Storage of the fungus has also proven to be difficult as it collapses after 1–2 months during normal culture passaging. However, Jensen et al. (2009) found that spores could be preserved via cryopreservation or freeze-drying whereas hyphae unfortunately could not be preserved.

==Economic importance==
Megachile rotundata is the primary pollinator of the commercially grown alfalfa seed, accounting for 46,000 metric tonnes of North American alfafa seed (two-thirds the global production) in 2004. M. rotundata is also the second most valuable field crop pollinator, behind the honey bee, because of the value of alfalfa in animal feed and hay.

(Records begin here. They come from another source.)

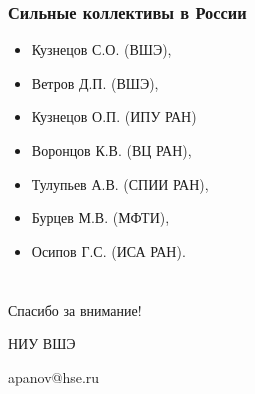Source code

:\documentclass[default]{beamer}
\begin{document}
	\begin{frame}
		\frametitle{Сильные коллективы в России}
		
		\begin{itemize}
			\item Кузнецов С.О. (ВШЭ),
			\item Ветров Д.П. (ВШЭ),
			\item Кузнецов О.П. (ИПУ РАН)
			\item Воронцов К.В. (ВЦ РАН),
			\item Тулупьев А.В. (СПИИ РАН),
			\item Бурцев М.В. (МФТИ),
			\item Осипов Г.С. (ИСА РАН).
		\end{itemize}
	\end{frame}
	\section*{}
	{
	\begin{frame}
		\centering
		\Huge
		Спасибо за внимание!
		\normalsize
		\par\bigskip
		\par\bigskip
		НИУ ВШЭ
		
		\par\bigskip
		apanov@hse.ru
	\end{frame}			
	}
\end{document}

A. aggregata has been killing this economic pollinator in the US since 1972 and has been reported to be able to kill greater than 50% of a population.

Effective management of the fungus has yet to be discovered, as the current registered treatment in Canada (paraformaldehyde fumigation of spores) involves a carcinogen and other treatment options (heat and chloride treatments) are expensive and labour-intensive.